Although stages or phases are often marked by change in individual family members, the family transition model emphasizes “multiple developmental trajectories” (Parke, 1988) or the “web of interdependencies both within the dyadic unit and across the lineage system” (Elder, Caspi, & Burton, 1989). It is critical to remember, for example, that the first day of kindergarten, nervously anticipated by both child and parents, is only one event in a long process of the child’s transition to school, with implications for change in children’s and parents’ views of themselves, their relationships in the family, and the family’s connections with community institutions (Klein & Ross, 1965; Signell, 1972). Similarly, as children enter adolescence, their parents may be in a midlife individual or marital transition of their own (Johnson & Irvin, 1983), which makes the transition to adolescence very complex indeed. Change in the life course of any one family member, dyad, or triad, then, may trigger disequilibration and reorganization of the whole family system.
Differences Between Child and Adult Transitions
Elsewhere, I have raised serious questions about whether adult developmental milestones, either individual or family, can be described as developmental stages in the same sense as children’s movement from the preoperational to the concrete operational stage or from oral to anal stages (P. Cowan, 1988a). The criteria for the definition of stages in childhood and adulthood differ radically. Childhood developmental stages are described as occurring (a) in an invariant sequence, (b) across all cultures, (c) with qualitative differences between successive periods, (d) with each period constituting a “structured whole,” defined by synchronous development in many domains and a relatively dynamic equilibrium (e) that hierarchically integrates rather than replaces previous stages (e.g., Fisher, 1983; Kohlberg, 1969).
There is some question about whether childhood stages actually fit this model (see Fisher, 1983), but no doubt that adult life changes violate most of the defining criteria (P.Cowan, 1988a; Mattessich & Hill, 1987). Not all men and women leave their families of origin; some get married before they leave home. Not all couples get married before having children, and some never marry or have children at all. There appear to be no invariant sequences in the adult life course, and little evidence, perhaps due to lack of research, that movement between one life milestone and another necessarily results in a new level of personal or relationship organization.
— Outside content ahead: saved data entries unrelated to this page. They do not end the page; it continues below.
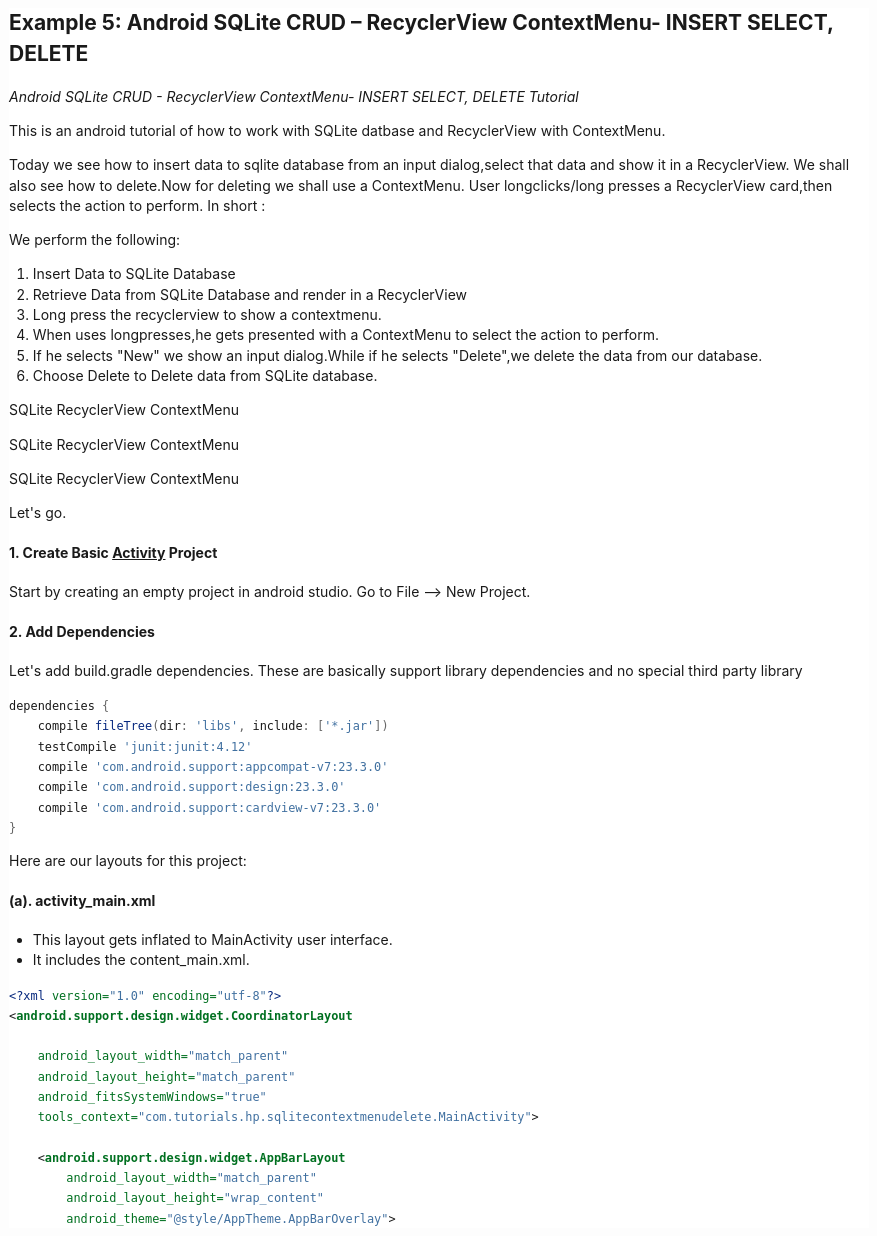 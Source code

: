 ## Example 5: Android SQLite CRUD – RecyclerView ContextMenu- INSERT SELECT, DELETE

_Android SQLite CRUD - RecyclerView ContextMenu- INSERT SELECT, DELETE Tutorial_

This is an android tutorial of how to work with SQLite datbase and RecyclerView with ContextMenu.

Today we see how to insert data to sqlite database from an input dialog,select that data and show it in a RecyclerView. We shall also see how to delete.Now for deleting we shall use a ContextMenu. User longclicks/long presses a RecyclerView card,then selects the action to perform. In short :

We perform the following:

1. Insert Data to SQLite Database
2. Retrieve Data from SQLite Database and render in a RecyclerView
3. Long press the recyclerview to show a contextmenu.
4. When uses longpresses,he gets presented with a ContextMenu to select the action to perform.
5. If he selects "New" we show an input dialog.While if he selects "Delete",we delete the data from our database.
6. Choose Delete to Delete data from SQLite database.

SQLite RecyclerView ContextMenu

SQLite RecyclerView ContextMenu

SQLite RecyclerView ContextMenu

Let's go.

#### 1\. Create Basic [Activity](https://camposha.info/android/activity) Project

Start by creating an empty project in android studio. Go to File --> New Project.

#### 2\. Add Dependencies

Let's add build.gradle dependencies. These are basically support library dependencies and no special third party library

```groovy
dependencies {
    compile fileTree(dir: 'libs', include: ['*.jar'])
    testCompile 'junit:junit:4.12'
    compile 'com.android.support:appcompat-v7:23.3.0'
    compile 'com.android.support:design:23.3.0'
    compile 'com.android.support:cardview-v7:23.3.0'
}
```

Here are our layouts for this project:

#### (a). activity_main.xml

- This layout gets inflated to MainActivity user interface.
- It includes the content_main.xml.

```xml
<?xml version="1.0" encoding="utf-8"?>
<android.support.design.widget.CoordinatorLayout

    android_layout_width="match_parent"
    android_layout_height="match_parent"
    android_fitsSystemWindows="true"
    tools_context="com.tutorials.hp.sqlitecontextmenudelete.MainActivity">

    <android.support.design.widget.AppBarLayout
        android_layout_width="match_parent"
        android_layout_height="wrap_content"
        android_theme="@style/AppTheme.AppBarOverlay">

```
Although there are many distinctions to be made between child and adult transitions, I believe that one may be central. According to stage theories of child development, transitions happen to individuals; movement from one stage to another is not under the child’s voluntary control. Transitions are triggered by changes in biological structure, psychological organization, or “the culturally controlled social agenda that determines the timing of the child’s entry into various social settings such as the transition to elementary school…” (Parke, 1988, p. 161). There is little sense of the child consciously initiating a move toward latency or concrete operations.
In theories of adult development or the family cycle, by contrast, there is a clear emphasis on the volitional character of the change. Adolescents, decide to quit school with or without parental consent. Men and women decide to change career direction. Later in life, even if retirement is mandatory, we can choose how to prepare for retirement, and what we plan to use it for. Adult developmentalists do not characterize transitions as entirely under voluntary control, because there is a good deal of expectation and pressure involved in taking certain life steps. Nevertheless, there is a large component of choice in the journey, and the ever-present possibility of refusing to embark upon it, or of turning back even after the journey has been completed. This volitional, reversible aspect of life change is not found in descriptions of childhood stages.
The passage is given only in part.